Common Java Cookbook

Edition: 0.19

Download PDF or Read on Scribd

Download Examples (ZIP)

12.7. Searching for a Specific Term in a Document Index

12.7.1. Problem

You need to identify which documents in a Lucene index contain specific terms or phrases.

12.7.2. Solution

Use an IndexSearcher to search a Lucene index created with IndexWriter. This recipe assumes that you have created a Lucene index using the techniques shown in the previous recipe. The constructor of IndexSearcher takes the name of a directory that contains a Lucene index. A Query object can be created by passing a String query, a default search field, and an Analyzer to QueryParser.parse() . The following example searches the Lucene index created in the previous recipe for all speeches containing the term "Ophelia":

import org.apache.lucene.analysis.Analyzer;
import org.apache.lucene.analysis.SimpleAnalyzer;
import org.apache.lucene.document.Document;
import org.apache.lucene.queryParser.QueryParser;
import org.apache.lucene.search.Hits;
import org.apache.lucene.search.IndexSearcher;
import org.apache.lucene.search.Query;
import org.apache.lucene.search.Searcher;
logger.info("Searching for Ophelia");
Searcher searcher = new IndexSearcher("index");
Analyzer analyzer = new SimpleAnalyzer( );
Query query = QueryParser.parse("Ophelia", "speech", analyzer);
Hits hits = searcher.search(query);
logger.info( "Searching Done, hit: " + hits.length( ) );
System.out.println( "Score | Play | Act | Scene | Speaker" );
        
for( int i = 0; i < hits.length( ); i++ ) {
    Document doc = hits.doc(i);
    System.out.print( (int) (hits.score(i) * 100 ) );
    System.out.print( " | " + doc.get("play") );
    System.out.print( " | " + doc.get("act") );
    System.out.print( " | " + doc.get("scene") );
    System.out.print( " | " + doc.get("speaker") + "\n" );
}

An IndexSearcher is created by passing in the name of the directory containing the Lucene index to its constructor. Next, an Analyzer is created that will analyze the query String.

Warning

It is important at this stage to use the same Anaylzer implementation that was used to create the Lucene index to be searched, and, in this case, a SimpleAnalyzer is used. If you use an Analyzer, which discards the words "to," "be," "or," and "not," and then try to create a Query for "to be or not to be," you are not going to find the appropriate speech in Hamlet because the Analyzer you used to parse your query dropped every term.

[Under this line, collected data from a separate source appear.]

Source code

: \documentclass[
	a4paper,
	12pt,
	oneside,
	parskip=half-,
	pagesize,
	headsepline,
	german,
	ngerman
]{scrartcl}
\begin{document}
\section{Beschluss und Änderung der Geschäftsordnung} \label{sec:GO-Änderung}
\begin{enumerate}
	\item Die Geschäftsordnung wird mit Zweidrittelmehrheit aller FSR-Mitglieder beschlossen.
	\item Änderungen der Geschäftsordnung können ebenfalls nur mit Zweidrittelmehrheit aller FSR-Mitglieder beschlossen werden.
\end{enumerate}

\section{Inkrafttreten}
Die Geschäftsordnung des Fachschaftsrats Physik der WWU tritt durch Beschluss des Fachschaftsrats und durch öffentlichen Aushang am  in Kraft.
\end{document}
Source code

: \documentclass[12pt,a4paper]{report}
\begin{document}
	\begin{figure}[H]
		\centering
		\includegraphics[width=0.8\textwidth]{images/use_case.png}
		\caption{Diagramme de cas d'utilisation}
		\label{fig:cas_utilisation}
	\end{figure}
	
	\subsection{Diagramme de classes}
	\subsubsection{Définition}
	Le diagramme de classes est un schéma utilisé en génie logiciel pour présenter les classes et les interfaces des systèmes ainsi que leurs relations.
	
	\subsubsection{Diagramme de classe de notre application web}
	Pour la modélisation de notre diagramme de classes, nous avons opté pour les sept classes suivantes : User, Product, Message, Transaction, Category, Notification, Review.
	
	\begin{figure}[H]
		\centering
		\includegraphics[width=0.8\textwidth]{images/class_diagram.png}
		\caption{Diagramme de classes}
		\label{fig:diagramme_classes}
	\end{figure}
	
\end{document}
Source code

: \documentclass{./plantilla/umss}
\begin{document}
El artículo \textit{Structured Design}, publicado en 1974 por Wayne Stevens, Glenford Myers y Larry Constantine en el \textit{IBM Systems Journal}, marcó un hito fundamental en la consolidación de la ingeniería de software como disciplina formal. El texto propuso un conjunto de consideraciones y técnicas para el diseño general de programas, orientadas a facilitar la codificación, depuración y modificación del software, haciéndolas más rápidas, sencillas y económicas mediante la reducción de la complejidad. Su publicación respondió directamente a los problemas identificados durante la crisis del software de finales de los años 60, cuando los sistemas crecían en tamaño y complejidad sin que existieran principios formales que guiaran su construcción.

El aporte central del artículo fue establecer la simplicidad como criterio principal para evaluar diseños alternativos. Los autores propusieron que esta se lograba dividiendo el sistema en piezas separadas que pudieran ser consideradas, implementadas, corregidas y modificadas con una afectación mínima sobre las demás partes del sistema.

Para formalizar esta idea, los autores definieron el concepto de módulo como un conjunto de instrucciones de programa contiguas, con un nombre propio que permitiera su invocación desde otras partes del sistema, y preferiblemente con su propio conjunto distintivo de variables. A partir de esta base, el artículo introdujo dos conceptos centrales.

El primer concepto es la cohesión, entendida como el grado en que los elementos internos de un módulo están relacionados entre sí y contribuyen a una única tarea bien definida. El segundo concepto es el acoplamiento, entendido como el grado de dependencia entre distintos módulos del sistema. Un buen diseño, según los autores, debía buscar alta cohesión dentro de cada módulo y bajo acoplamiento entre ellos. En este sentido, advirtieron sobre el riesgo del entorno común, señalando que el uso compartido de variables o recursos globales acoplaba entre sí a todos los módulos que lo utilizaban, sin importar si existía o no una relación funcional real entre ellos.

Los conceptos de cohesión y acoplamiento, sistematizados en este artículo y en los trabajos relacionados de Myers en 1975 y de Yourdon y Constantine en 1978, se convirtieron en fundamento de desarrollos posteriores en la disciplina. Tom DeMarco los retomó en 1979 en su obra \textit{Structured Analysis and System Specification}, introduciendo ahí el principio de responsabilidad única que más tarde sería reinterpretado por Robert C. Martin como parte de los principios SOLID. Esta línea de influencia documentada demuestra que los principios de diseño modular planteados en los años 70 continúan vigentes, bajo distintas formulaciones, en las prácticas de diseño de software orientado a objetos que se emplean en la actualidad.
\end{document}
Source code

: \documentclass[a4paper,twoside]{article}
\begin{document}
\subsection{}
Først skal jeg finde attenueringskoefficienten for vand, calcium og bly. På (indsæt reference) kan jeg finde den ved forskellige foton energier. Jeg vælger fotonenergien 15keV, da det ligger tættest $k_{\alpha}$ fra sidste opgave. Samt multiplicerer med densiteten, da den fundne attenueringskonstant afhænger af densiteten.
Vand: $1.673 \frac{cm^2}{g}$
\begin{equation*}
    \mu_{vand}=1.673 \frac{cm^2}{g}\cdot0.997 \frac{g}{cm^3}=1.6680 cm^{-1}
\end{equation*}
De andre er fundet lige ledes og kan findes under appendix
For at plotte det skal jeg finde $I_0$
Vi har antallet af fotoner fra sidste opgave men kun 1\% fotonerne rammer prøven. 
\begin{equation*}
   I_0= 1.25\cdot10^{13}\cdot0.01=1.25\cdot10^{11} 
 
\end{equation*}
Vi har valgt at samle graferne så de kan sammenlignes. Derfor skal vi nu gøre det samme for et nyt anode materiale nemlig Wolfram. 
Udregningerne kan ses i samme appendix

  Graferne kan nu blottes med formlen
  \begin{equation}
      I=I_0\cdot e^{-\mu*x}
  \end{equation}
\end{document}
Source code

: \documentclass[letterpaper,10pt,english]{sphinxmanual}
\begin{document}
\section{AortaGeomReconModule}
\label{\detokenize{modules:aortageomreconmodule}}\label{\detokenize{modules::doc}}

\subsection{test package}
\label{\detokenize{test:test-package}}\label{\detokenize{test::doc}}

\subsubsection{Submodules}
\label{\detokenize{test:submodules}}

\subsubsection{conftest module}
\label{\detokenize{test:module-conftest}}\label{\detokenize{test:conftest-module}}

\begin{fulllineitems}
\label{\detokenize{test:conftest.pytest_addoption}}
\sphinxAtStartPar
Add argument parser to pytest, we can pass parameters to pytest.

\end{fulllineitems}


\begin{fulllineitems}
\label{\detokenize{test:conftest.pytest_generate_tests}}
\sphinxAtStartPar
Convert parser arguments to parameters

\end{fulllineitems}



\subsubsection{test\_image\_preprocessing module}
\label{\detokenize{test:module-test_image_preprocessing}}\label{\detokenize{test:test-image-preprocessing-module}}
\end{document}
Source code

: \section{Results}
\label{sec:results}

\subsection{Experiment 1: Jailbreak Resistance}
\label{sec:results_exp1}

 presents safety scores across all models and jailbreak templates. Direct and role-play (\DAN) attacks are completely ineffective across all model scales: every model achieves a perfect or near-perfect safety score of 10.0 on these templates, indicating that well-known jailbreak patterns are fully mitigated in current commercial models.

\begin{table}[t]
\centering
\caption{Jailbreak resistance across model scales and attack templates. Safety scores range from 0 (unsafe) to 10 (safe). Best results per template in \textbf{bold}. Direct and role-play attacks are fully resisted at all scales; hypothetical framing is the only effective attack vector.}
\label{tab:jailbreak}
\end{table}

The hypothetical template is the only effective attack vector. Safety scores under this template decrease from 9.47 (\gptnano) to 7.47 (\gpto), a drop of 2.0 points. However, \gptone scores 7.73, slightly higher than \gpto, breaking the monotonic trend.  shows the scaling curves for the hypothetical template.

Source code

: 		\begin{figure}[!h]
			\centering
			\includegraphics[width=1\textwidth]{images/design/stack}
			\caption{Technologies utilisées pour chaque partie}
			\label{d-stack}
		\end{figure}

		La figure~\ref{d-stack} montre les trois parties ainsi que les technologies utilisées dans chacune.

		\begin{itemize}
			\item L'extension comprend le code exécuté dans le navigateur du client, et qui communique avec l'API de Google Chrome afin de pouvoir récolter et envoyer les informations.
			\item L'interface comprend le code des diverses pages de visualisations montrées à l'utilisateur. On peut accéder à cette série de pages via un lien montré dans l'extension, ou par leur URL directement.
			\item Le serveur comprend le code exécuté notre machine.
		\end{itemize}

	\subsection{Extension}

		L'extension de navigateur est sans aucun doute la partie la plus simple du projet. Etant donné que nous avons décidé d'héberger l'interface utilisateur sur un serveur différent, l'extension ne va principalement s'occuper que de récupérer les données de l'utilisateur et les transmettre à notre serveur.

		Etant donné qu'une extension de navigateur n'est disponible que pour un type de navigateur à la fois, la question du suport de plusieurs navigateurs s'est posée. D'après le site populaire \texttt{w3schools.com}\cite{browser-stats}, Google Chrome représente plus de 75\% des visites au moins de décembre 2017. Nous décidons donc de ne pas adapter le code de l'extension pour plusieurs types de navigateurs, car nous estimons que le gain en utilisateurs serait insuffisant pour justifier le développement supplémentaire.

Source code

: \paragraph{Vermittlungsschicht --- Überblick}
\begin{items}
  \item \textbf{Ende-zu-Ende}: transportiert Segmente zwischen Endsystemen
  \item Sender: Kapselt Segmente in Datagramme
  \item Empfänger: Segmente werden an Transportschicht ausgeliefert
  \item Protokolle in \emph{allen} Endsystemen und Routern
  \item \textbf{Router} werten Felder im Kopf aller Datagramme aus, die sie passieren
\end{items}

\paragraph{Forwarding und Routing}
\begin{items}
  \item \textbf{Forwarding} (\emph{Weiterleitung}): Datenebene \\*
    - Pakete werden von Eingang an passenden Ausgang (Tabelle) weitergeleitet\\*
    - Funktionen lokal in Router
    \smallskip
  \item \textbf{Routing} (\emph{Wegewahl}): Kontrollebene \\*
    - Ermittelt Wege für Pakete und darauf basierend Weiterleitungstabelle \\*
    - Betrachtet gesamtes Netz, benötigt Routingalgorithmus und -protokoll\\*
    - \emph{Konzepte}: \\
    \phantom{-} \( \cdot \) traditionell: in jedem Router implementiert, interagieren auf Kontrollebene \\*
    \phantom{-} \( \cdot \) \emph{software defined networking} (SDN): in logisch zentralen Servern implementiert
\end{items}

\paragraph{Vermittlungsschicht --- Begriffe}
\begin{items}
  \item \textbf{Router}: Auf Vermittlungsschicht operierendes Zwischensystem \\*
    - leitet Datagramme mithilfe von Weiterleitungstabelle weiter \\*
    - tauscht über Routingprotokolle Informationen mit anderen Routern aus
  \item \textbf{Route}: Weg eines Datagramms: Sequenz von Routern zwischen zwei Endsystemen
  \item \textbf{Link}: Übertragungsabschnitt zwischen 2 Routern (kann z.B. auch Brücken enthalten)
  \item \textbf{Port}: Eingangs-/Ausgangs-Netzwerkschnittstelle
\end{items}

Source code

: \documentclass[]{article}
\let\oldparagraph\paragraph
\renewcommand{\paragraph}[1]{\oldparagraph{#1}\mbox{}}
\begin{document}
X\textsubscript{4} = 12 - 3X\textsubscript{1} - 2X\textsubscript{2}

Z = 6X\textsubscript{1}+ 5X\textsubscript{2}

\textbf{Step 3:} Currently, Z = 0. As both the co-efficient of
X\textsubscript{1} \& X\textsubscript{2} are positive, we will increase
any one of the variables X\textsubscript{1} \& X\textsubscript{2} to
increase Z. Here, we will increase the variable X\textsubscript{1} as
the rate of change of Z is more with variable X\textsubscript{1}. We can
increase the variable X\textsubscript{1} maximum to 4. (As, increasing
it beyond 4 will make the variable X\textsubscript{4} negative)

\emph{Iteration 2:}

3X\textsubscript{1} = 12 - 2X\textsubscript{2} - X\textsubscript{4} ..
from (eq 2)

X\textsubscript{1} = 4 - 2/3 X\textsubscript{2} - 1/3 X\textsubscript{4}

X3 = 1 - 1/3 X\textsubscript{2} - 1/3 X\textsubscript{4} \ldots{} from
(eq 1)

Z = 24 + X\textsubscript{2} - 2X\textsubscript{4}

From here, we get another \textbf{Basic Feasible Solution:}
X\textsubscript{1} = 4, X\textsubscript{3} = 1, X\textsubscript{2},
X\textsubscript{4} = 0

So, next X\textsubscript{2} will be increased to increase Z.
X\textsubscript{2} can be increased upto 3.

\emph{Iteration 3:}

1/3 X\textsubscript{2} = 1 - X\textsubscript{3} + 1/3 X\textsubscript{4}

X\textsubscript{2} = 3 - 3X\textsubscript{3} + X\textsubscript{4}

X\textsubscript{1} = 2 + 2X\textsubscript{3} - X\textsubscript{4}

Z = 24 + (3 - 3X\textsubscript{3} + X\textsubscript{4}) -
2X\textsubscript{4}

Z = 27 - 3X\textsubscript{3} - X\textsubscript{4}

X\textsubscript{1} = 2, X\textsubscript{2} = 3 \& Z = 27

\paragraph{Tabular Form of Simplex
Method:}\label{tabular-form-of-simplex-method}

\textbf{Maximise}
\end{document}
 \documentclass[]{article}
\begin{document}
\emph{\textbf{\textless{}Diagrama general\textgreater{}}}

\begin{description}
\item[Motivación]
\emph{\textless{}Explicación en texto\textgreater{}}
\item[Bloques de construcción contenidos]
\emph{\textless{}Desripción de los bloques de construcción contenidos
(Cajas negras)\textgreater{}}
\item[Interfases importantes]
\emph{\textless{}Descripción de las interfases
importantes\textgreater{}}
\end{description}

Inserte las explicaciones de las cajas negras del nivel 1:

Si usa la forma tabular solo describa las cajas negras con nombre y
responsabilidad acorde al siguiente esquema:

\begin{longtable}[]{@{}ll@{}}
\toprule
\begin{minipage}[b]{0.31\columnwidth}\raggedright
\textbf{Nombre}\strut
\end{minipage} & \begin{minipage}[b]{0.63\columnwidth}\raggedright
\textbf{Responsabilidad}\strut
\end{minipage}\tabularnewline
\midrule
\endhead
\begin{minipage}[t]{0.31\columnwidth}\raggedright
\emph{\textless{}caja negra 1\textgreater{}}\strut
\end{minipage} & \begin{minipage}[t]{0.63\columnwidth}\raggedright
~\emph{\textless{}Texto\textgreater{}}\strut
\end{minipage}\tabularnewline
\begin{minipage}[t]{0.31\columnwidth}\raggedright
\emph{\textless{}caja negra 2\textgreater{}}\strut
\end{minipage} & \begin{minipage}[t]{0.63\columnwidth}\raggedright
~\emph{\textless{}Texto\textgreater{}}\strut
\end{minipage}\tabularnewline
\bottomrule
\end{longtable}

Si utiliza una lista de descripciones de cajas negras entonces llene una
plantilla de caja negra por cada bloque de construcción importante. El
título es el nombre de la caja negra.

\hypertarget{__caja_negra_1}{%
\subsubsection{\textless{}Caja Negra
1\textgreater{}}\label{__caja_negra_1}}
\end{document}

QueryParser parses the query string and creates a Query object that will search the "speech" field of each Document in the index. The example then calls searcher.search( ) and iterates through Document objects contained in an instance of Hits. Hits contains a List of Document objects and a relevance score for each result; a relevance score is a number between 1.00 and 0.00 that tells you how strongly a particular Document matches a particular query. The more a term occurs in a speech, the more relevant the speech is, and the closer the relevance score is to 1. The previous example returns every occurrence of the term "Ophelia" in every Shakespeare play, and, from the results, it is clear that Ophelia is a character in Hamlet. Every occurrence of Ophelia is listed with the relevance, play, act, scene, and speaker:

1   INFO [main] TermSearch     - Searching for Ophelia
321 INFO [main] TermSearch     - Searching Done, hit: 19
Score | Play   | Act     | Scene     | Speaker
100   | Hamlet | ACT IV  | SCENE V   | QUEEN GERTRUDE
100   | Hamlet | ACT IV  | SCENE V   | KING CLAUDIUS
81    | Hamlet | ACT IV  | SCENE V   | QUEEN GERTRUDE
81    | Hamlet | ACT V   | SCENE I   | HAMLET
58    | Hamlet | ACT I   | SCENE III | LORD POLONIUS
58    | Hamlet | ACT II  | SCENE I   | LORD POLONIUS
50    | Hamlet | ACT I   | SCENE III | LAERTES
33    | Hamlet | ACT V   | SCENE I   | HAMLET
25    | Hamlet | ACT III | SCENE I   | QUEEN GERTRUDE
24    | Hamlet | ACT III | SCENE I   | LORD POLONIUS
22    | Hamlet | ACT IV  | SCENE VII | LAERTES
21    | Hamlet | ACT III | SCENE I   | KING CLAUDIUS
17    | Hamlet | ACT IV  | SCENE V   | LAERTES
17    | Hamlet | ACT II  | SCENE II  | LORD POLONIUS
16    | Hamlet | ACT III | SCENE I   | LORD POLONIUS
14    | Hamlet | ACT II  | SCENE II  | LORD POLONIUS
13    | Hamlet | ACT I   | SCENE III | LORD POLONIUS
11    | Hamlet | ACT I   | SCENE III | LAERTES
11    | Hamlet | ACT III | SCENE I   | HAMLET

A Query can also search for multiple terms in a specific order because a Lucene index keeps track of the order relationships between terms within a Document. Searching for the famous "to be or not to be" returns a single match from Act III, Scene I of Hamlet:

0 [main] INFO TermSearch  - Searching for 'speech:"to be or not to be"'
354 [main] INFO TermSearch  - Searching Done, hit: 1
Score | Play   | Act     | Scene   | Speaker
100   | Hamlet | ACT III | SCENE I | HAMLET

This search was only possible because the SimpleAnalyzer is used during index creation and query parsing. If a different Analyzer had been used to create the index, the Lucene index would not be storing information about such common words as "to," "be," "or," and "not." It is a common practice for general search engines to discard very common terms such as "the," "a," "an," or "when." Discarding unimportant terms can reduce the size of an index remarkably, but if you need to search for "to be or not to be," you will need to preserve all terms.

12.7.3. Discussion

Both of the previous examples executed queries in about 300 milliseconds on a very cheap 2.0 GHz Celeron eMachine. This search would have taken orders of magnitude longer to execute if every document had to be parsed and searched in response to a query. The only reason a full-text search can be completed in a few hundred milliseconds is the presence of a Lucene index. The Lucene index provides a database of Documents indexed by term, and an IndexSearcher is essentially retrieving objects from this database.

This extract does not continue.